Fixed Filter Bank Neural Networks

SeanOConnor · July 31, 2019, 10:39pm

Adjust the nonlinear functions rather than the filter bank:
https://github.com/S6Regen/Fixed-Filter-Bank-Neural-Networks

You can use the fast Walsh Hadamard transform (WHT), the FFT or other transforms for the fixed filter bank. The fast WHT does not intrinsically require multiply circuits and could be very power efficient on specialized hardware.

SeanOConnor · August 28, 2019, 4:15am

I wrote this as a comment on twitter (ie. will be deleted in a day or 2 there):

"A weighted sum has as an input a vector with length and an angular distance between the input vector and weight vector. Which fully determine the response.
The problem is when you have n weighted sums (operating on a common input vector) which are not orthogonal to each other, the outputs are highly entangled. There are linear correlations between the outputs. They are poorly separated. And you are paying a large computational price of n squared fused multiply accumulates or equivalent.

If the weight vectors are orthogonal to each other then they can basically be replaced by far more efficient orthogonal transforms such as the Walsh Hadamard transform. At a cost of n*log_base_2(n) add subtract ops. and n multiplies per layer, for both transform and parameterized nonlinear functions.

An alternative way to break the linear correlations between the outputs of the weighted sums is to calculated a different vector to vector random projection followed by nonlinearity as input to each weighted sum.

Anyway that is quite a strong indication that the weight parameters in conventional neural networks are being used inefficiently. "

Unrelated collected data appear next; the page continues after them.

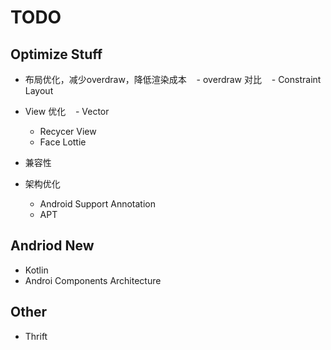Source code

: # TODO

## Optimize Stuff
- 布局优化，减少overdraw，降低渲染成本
    - overdraw 对比
    - Constraint Layout
- View 优化
    - Vector
    - Recycer View
    - Face Lottie
- 兼容性
    
- 架构优化
    - Android Support Annotation
    - APT


## Andriod New
- Kotlin
- Androi Components Architecture

## Other
- Thrift
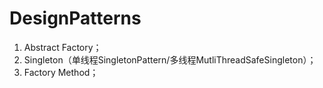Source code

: # DesignPatterns
1. Abstract Factory；
2. Singleton（单线程SingletonPattern/多线程MutliThreadSafeSingleton）；
3. Factory Method；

SeanOConnor · September 15, 2019, 12:37pm

A conventional artificial neural network with ReLU activation function effects a linear projection from a particular input to the output, and for all inputs within a particular local domain of that input. Ie. The particular linear mapping persists until a switching of some ReLU function occurs in the network.
Exactly the same circumstances pertain in the fixed filter bank neural network except it is more efficiently organized.
It is perfectly possible you could find an even more efficient algorithm. For example by replacing the Walsh Hadamard transform with the hStep() function in the out of place Walsh Hadamard transform:

I’ll look into it even if no one else will !!!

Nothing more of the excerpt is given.